Jakarta (ANTARA) - Pengurus Kamar Dagang dan Industri (Kadin) Indonesia Alexander Yahya Datuk menilai kehadiran PT Danantara Sumberdaya Indonesia (DSI) berpotensi mengurangi praktik underinvoicing dan transfer pricing sekaligus memperkuat tata ekspor komoditas strategis nasional ketika diimplementasikan secara optimal.

Alexander dalam keterangannya di Jakarta, Senin, menilai pola tata kelola ekspor seperti DSI bukan hal baru dalam praktik global.

Sejumlah negara telah menerapkan model serupa untuk memperkuat pengawasan perdagangan komoditas, meningkatkan transparansi, dan memastikan manfaat ekonomi ekspor dapat kembali lebih optimal ke negara.

“Secara preseden ternyata pola seperti ini juga sudah dilakukan oleh banyak negara juga, dan menurut saya secara teori seharusnya ada potensi besar kita untuk bisa mengurangi atau bahkan menghilangkan masalah transfer pricing dan underinvoicing, dan meningkatkan pendapatan negara devisa negara,” ujar Alexander.

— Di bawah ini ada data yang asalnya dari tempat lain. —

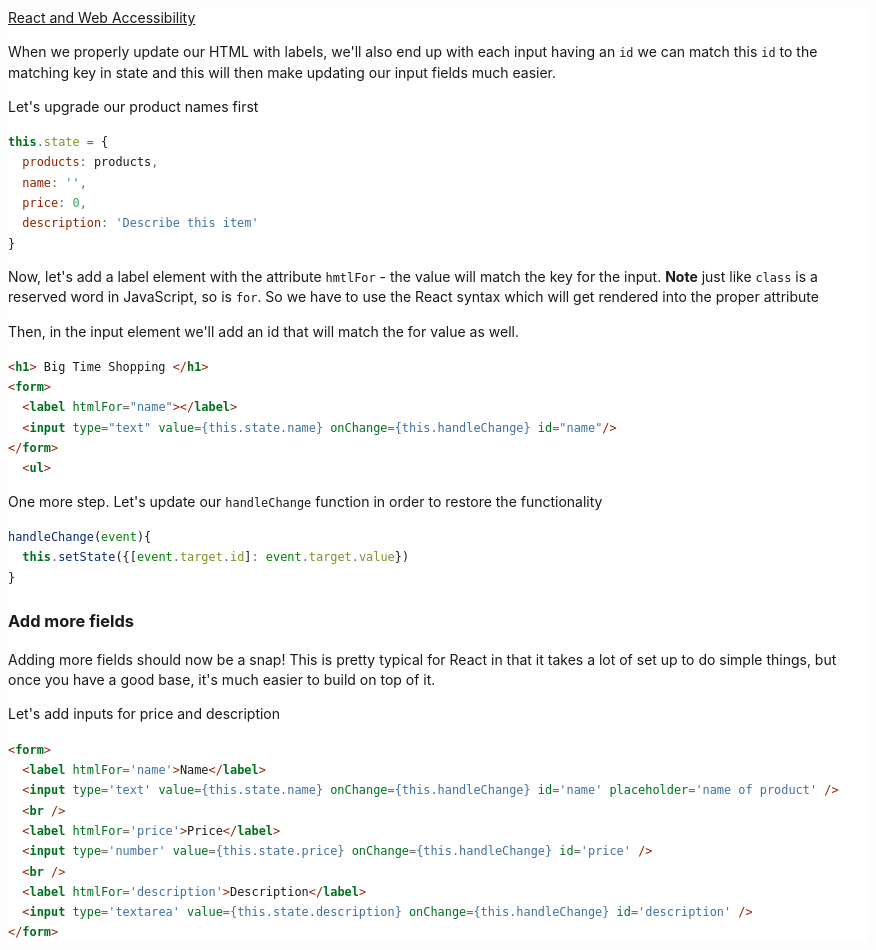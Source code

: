 [React and Web Accessibility](https://reactjs.org/docs/accessibility.html)

When we properly update our HTML with labels, we'll also end up with each input having an `id` we can match this `id` to the matching key in state and this will then make updating our input fields much easier.

Let's upgrade our product names first

```js
this.state = {
  products: products,
  name: '',
  price: 0,
  description: 'Describe this item'
}
```
Now, let's add a label element with the attribute `hmtlFor` - the value will match the key for the input. **Note** just like `class` is a reserved word in JavaScript, so is `for`. So we have to use the React syntax which will get rendered into the proper attribute

Then, in the input element we'll add an id that will match the for value as well.


```html
<h1> Big Time Shopping </h1>
<form>
  <label htmlFor="name"></label>
  <input type="text" value={this.state.name} onChange={this.handleChange} id="name"/>
</form>
  <ul>
```

One more step. Let's update our `handleChange` function in order to restore the functionality

```js
handleChange(event){
  this.setState({[event.target.id]: event.target.value})
}
```

### Add more fields

Adding more fields should now be a snap! This is pretty typical for React in that it takes a lot of set up to do simple things, but once you have a good base, it's much easier to build on top of it.


Let's add inputs for price and description

```html
<form>
  <label htmlFor='name'>Name</label>
  <input type='text' value={this.state.name} onChange={this.handleChange} id='name' placeholder='name of product' />
  <br />
  <label htmlFor='price'>Price</label>
  <input type='number' value={this.state.price} onChange={this.handleChange} id='price' />
  <br />
  <label htmlFor='description'>Description</label>
  <input type='textarea' value={this.state.description} onChange={this.handleChange} id='description' />
</form>
```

Menurut Alexander, apabila praktik underinvoicing dan transfer pricing dapat ditekan, potensi peningkatan devisa negara juga akan makin besar.

Kondisi tersebut dinilai dapat berdampak positif terhadap stabilitas ekonomi, termasuk memperkuat kemampuan menjaga nilai tukar rupiah serta memastikan dana hasil ekspor tersimpan dalam sistem keuangan nasional.

“Logikanya, kan akan bisa menjaga kurs mata uang kita sekaligus juga memastikan dana itu tersimpan di sistem perbankan nasional,” katanya.

Lebih lanjut, Alexander melihat pembentukan DSI juga dapat menjadi momentum transformasi tata kelola ekspor nasional menuju sistem yang lebih berbasis teknologi dan transparansi.

Pengelolaan ekspor ke depan dinilai perlu ditopang sistem yang memungkinkan seluruh transaksi tercatat, terdokumentasi, dan dapat diawasi secara lebih baik.

Meski begitu, Alexander menekankan pentingnya masa transisi pada tahap awal operasional DSI. Ia menilai periode sekitar tujuh bulan pertama akan menjadi fase krusial untuk membangun sistem, platform, dan infrastruktur pendukung agar mekanisme kerja dapat berjalan efektif sesuai target.

Ia juga mengingatkan bahwa keberhasilan implementasi pada fase awal sangat ditentukan oleh kesiapan manajemen dalam membangun platform dan sistem operasional yang mampu mendukung transaksi secara efektif dan tepat waktu.

“Platformnya sudah harus siap dan berfungsi dengan baik dan bertransaksi dengan efektif,” tuturnya.